Schliesslich ist an jene Notmassnahme zu erinnern, welche betragsmässig am meisten einschenkt: Die erleichterte Gewährung von Krediten und Bürgschaften. Diese inzwischen ebenso vom Parlament abgesegnete Massnahme hat schnell und unbürokratisch bewirkt, dass die touristischen Unternehmen Kredit für ihre weiteren Verpflichtungen aufnehmen konnten, die sie trotz mehrwöchigem Stillstand nicht abwenden können. Im Parlament sind wir ihnen zusätzlich entgegengekommen: Diese Kredite müssen erst nach acht Jahren, nicht nach fünf, zurückerstattet werden, und sie sind während dieser ganzen Zeit zinsfrei. Auch wir Grünen haben diese beiden Entlastungen unterstützt.

Unter dem Strich kann man also bilanzieren: Für die Tourismusbranche ist im finanziellen Sinn umfassend gesorgt. Und doch haben die beiden Räte nun nochmals einen Nachtragskredit von 40 Millionen Franken bewilligt. Der Ständerat hat sogar 67 Millionen Franken gefordert und ist erst am Schluss auf die tiefere Zahl eingeschwenkt. Die zusätzlichen 27 Millionen wären – unter Notrecht, wohlverstanden – dafür eingesetzt worden, dass allen Mitgliedern von «Schweiz Tourismus» im nächsten Jahr 2021 der Jahresbeitrag erlassen worden wäre, denn für das aktuelle Jahr war er ja schon eingezogen worden. Es hat unter den Mitgliedern nicht nur Betriebe oder Vereinigungen des Tourismus selbst, sondern auch viele Wirtschaftsunternehmen, denen es aktuell gut bis sehr gut geht.

Die nun bewilligten 40 Millionen Franken sollen einem Marketingprogramm dienen, das auf 2-3 Jahre hinaus die Schweiz in erster Linie bei den Schweizerinnen und Schweizern bewerben soll. Im Nationalrat haben wir immerhin noch erreicht, dass dieses Werbeprogramm auf nachhaltigen Tourismus ausgerichtet sein muss. Im besten Fall gelingt es, die wenig bekannten Orte und Kleinode der Schweiz bekannter zu machen, denn wir wollen ja alle vermeiden, dass es zu Massaufläufen an den Bergbahnstationen oder auf den Sonnenterassen der längst bekannten Destinationen kommt. Wir werden diesen Sommer gar nicht anders wählen können, als die Ferien in der Schweiz zu verbringen.

Das Thema Tourismus hätte nicht zu den dringlichen Themen dieser Sondersession gehört (abgesehen vom ungelösten Thema der Geschäftsmieten, von dem auch Hotels und Restaurants betroffen sind, siehe oben).
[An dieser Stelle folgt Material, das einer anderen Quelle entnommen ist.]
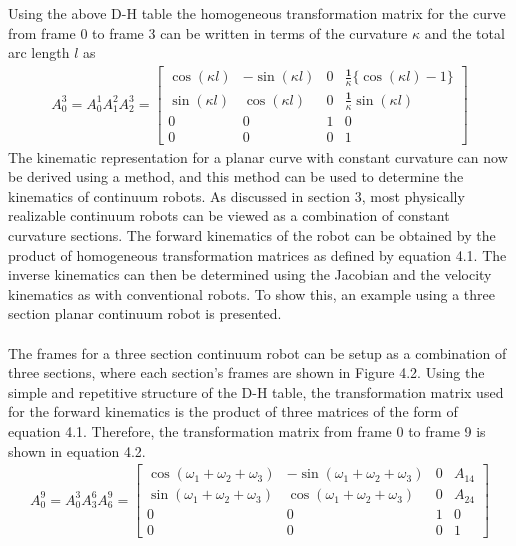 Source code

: \documentclass[12pt,twoside,a4]{mwbk}
\begin{document}
\noindent Using the above D-H table the homogeneous transformation matrix for the curve from frame 0 to frame 3 can be written in terms of the curvature $\kappa$ and the total arc length $l$ as
\begin{subequations}
\begin{align}
    A_{0}^{3}=A_{0}^{1}A_{1}^{2}A_{2}^{3}=\left[\begin{array}{cccc}
\cos (\kappa l) & -\sin (\kappa l) & 0 & \frac{\mathbf{1}}{\kappa}\{\cos (\kappa l)-1\} \\
\sin (\kappa l) & \cos (\kappa l) & 0 & \frac{\mathbf{1}}{\kappa} \sin (\kappa l) \\
0 & 0 & 1 & 0 \\
0 & 0 & 0 & 1
\end{array}\right]
\end{align}
\end{subequations}
The kinematic representation for a planar curve with constant curvature can now be derived using a method, and this method can be used to determine the kinematics of continuum robots. As discussed in section 3, most physically realizable continuum robots can be viewed as a combination of constant curvature sections. The forward kinematics of the robot can be obtained by the product of homogeneous transformation matrices as defined by equation 4.1. The inverse kinematics can then be determined using the Jacobian and the velocity kinematics as with conventional robots. To show this, an example using a three section planar continuum robot is presented.
\\ \\
The frames for a three section continuum robot can be setup as a combination of three sections, where each section's frames are shown in Figure 4.2. Using the simple and repetitive structure of the D-H table, the transformation matrix used for the forward kinematics is the product of three matrices of the form of equation 4.1. Therefore, the transformation matrix from frame 0 to frame 9 is shown in equation 4.2.
\begin{subequations}
\begin{align}
A_{0}^{9}= A_{0}^{3}A_{3}^{6}A_{6}^{9} = \left[\begin{array}{cccc}
\cos \left(\omega_{1}+\omega_{2}+\omega_{3}\right) & -\sin \left(\omega_{1}+\omega_{2}+\omega_{3}\right) & 0 & A_{14} \\
\sin \left(\omega_{1}+\omega_{2}+\omega_{3}\right) & \cos \left(\omega_{1}+\omega_{2}+\omega_{3}\right) & 0 & A_{24} \\
0 & 0 & 1 & 0 \\
0 & 0 & 0 & 1
\end{array}\right]
\end{align}
\end{subequations}
\end{document}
Dass es die beiden Räte dennoch so intensiv beschäftigte, ist ein Lehrbuchbeispiel für erfolgreiches Lobbyieren. Zweimal mussten wir über Mittag als Finanzkommission zusätzlich zusammentreten, um Empfehlungen auszuarbeiten, wie die Differenzen zum Ständerat bewältigt werden könnten. Beide Male hatten wir erst wenige Minuten vorher die Unterlagen bekommen – aus völlig einsichtigen Gründen, weil sie gar nicht früher erstellt werden konnten. Die Parlamentsdienste haben vor und während dieser Sondersession eine Herkulesaufgabe bewältigt! Und mehrfach haben sich auch per Mail die entsprechenden Lobbykreise nochmals kurzfristig und eindringlich gemeldet, teilweise wenige Minuten vor den Abstimmungen. Besucherinnen und Besucher durften bekanntlich in den weiten Hallen der Bernexpo nicht anwesend sein. Der parlamentarische Arbeitsrhythmus war gleichwohl genauestens bekannt.